There were, of course, problems. This was BioWare’s first RPG, and even at the time, it showed. Most players soon hit a roadblock at the first major location outside the tutorial, the Friendly Arm Inn, where an assassin waited to bring the quest to a sudden end. This wasn’t necessarily a problem if you’d recruited some help earlier, but casters especially felt the sharp edge of starting out with barely enough HP to withstand a light wind. Later, the path through the game had a tendency to push unwary players too fast into areas they weren’t ready for, particularly the kobold-filled Nashkel mines.

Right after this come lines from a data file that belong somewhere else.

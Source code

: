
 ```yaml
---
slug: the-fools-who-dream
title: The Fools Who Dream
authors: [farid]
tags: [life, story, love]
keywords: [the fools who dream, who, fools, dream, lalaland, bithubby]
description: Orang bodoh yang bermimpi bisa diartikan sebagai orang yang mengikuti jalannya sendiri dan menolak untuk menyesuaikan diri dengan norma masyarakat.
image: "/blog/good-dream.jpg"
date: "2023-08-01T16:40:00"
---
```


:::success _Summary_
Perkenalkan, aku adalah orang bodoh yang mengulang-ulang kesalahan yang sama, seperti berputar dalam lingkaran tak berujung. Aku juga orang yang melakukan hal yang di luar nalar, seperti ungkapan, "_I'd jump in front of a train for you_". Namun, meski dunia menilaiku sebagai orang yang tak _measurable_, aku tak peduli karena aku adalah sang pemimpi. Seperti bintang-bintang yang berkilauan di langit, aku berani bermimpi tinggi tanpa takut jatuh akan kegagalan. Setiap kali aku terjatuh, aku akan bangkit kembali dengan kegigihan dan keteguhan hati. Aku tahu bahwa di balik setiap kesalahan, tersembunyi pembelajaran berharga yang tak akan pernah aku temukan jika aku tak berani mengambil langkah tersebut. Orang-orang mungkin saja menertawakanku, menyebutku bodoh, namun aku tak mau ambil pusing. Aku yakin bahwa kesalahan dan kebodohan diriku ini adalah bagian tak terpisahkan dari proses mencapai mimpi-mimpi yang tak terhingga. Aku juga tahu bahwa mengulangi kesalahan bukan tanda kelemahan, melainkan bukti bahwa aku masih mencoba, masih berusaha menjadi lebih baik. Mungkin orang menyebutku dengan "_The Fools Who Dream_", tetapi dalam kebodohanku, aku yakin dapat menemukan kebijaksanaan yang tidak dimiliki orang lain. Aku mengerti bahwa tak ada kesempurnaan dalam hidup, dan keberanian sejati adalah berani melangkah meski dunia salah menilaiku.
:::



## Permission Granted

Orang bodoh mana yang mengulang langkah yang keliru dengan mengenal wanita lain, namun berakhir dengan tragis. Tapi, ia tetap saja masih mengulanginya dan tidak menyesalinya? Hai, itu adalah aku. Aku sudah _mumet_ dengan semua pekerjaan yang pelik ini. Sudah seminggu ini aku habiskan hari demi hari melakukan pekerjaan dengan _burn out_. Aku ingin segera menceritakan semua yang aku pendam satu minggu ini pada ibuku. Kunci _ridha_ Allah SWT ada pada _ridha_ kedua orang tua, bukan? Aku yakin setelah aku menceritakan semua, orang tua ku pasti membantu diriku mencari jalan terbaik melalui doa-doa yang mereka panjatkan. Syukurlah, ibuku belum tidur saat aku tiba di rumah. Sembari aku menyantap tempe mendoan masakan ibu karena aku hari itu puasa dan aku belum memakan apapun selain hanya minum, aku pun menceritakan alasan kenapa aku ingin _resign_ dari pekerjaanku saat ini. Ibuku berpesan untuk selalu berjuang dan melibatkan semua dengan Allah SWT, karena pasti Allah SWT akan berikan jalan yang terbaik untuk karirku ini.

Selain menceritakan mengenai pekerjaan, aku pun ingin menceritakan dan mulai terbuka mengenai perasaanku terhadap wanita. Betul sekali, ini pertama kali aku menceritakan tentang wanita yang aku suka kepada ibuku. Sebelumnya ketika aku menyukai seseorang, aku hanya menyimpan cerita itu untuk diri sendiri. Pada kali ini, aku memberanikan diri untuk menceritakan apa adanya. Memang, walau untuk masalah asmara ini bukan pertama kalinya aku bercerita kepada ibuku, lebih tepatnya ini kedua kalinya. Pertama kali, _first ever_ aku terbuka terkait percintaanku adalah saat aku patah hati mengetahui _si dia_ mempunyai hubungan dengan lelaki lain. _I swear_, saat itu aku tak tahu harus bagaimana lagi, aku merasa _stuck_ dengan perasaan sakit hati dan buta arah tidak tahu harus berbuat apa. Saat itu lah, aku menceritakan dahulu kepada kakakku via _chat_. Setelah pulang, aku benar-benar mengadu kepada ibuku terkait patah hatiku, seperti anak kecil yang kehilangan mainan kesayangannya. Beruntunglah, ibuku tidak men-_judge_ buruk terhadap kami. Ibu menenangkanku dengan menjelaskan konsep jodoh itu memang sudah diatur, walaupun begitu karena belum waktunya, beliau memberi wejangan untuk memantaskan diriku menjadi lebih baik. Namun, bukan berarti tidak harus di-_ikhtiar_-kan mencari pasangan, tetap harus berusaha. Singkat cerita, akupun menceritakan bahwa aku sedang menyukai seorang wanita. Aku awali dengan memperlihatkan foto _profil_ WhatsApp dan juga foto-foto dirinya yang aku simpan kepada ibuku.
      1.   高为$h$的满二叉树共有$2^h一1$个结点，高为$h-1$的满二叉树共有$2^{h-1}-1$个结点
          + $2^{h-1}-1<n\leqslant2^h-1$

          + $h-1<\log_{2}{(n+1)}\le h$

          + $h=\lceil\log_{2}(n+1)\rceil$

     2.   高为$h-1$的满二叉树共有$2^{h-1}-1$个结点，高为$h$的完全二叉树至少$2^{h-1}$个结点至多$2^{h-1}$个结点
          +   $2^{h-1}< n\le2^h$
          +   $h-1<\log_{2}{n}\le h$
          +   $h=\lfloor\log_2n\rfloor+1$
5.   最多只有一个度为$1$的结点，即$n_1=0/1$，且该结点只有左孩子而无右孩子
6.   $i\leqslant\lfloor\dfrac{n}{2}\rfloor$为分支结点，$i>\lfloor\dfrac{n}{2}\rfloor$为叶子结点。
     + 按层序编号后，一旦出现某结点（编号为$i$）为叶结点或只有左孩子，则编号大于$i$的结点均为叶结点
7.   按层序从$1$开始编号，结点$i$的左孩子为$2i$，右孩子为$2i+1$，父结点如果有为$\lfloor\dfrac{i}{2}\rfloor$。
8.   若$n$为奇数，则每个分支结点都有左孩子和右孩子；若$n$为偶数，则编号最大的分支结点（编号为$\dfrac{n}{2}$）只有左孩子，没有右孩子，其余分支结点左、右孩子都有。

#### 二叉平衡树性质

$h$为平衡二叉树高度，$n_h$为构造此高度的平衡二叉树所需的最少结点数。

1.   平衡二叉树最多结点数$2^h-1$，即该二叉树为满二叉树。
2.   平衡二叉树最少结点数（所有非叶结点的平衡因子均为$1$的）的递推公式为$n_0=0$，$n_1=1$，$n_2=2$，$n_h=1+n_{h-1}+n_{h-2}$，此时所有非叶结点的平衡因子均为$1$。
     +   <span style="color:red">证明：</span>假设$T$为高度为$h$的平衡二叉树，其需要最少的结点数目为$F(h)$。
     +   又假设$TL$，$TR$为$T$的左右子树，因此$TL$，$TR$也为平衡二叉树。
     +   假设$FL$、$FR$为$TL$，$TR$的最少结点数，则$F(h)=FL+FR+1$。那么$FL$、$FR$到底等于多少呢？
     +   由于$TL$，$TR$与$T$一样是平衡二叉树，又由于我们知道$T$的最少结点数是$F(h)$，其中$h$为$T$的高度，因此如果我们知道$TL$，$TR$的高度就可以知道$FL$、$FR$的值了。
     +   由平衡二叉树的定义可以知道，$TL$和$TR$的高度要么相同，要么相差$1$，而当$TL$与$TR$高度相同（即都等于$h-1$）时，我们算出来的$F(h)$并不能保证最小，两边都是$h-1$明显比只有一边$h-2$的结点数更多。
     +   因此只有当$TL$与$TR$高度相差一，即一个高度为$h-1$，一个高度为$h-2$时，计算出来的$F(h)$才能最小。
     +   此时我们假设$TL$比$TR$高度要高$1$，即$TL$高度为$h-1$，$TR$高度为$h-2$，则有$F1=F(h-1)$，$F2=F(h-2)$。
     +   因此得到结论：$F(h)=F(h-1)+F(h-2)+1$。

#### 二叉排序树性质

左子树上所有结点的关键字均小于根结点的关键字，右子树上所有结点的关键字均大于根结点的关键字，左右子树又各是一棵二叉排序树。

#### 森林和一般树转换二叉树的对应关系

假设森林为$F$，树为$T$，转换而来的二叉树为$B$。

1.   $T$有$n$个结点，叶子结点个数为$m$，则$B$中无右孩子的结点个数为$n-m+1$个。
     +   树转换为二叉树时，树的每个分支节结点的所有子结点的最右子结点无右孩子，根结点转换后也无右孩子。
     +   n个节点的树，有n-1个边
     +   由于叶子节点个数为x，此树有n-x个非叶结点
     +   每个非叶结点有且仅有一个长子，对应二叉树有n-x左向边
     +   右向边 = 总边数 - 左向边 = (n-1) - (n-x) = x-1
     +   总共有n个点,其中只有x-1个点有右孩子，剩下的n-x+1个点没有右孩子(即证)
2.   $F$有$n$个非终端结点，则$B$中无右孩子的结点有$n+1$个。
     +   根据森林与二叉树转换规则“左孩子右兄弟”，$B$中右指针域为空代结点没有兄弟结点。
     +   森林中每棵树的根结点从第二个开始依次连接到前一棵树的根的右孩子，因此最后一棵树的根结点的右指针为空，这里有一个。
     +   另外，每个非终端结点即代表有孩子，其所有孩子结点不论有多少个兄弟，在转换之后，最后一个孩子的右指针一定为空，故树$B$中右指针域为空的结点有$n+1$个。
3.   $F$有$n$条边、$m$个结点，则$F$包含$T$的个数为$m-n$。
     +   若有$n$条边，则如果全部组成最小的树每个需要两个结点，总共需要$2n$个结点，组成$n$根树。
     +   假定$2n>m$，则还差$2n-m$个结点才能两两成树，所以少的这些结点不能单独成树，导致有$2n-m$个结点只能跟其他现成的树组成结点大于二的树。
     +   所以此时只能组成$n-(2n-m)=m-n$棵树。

The story was often sloppily told (starting with a villain who genuinely thought it a cunning plan to reverse his name from Sarevok to Koveras), and nobody cheered the addition of enemies like basilisks capable of one-hit killing the player character. (For reasons not hand waved until the second game, the party wouldn’t break out the resurrection spells for their fallen leader, making them seem like a bunch of real ungrateful bastards.)
But none of this mattered, at least at the time, primarily because of how much character the rest of the game had. It dripped with it, from the long conversations with your party to comedy moments with the NPCs—the highlight being the ability to have enough being dicked around and snap back with arguably the greatest dialogue option in the history of the genre. To whit:
“Okay, I’ve just about had my FILL of riddle asking, quest assigning, insult throwing, pun hurling, hostage taking, iron mongering, smart arsed fools, freaks and felons that continually test my will, mettle, strength, intelligence, and most of all, patience! If you’ve got a straight answer ANYWHERE in that bent little head of yours, I want to hear it pretty damn quick, or I’m going to take a large blunt object roughly the size of Elminster AND his hat and stuff it lengthwise into a crevice of your being so seldom seen that even the denizens of the Nine Hells themselves wouldn’t touch it with a twenty-foot rusty halberd! Have I MADE myself perfectly CLEAR?!”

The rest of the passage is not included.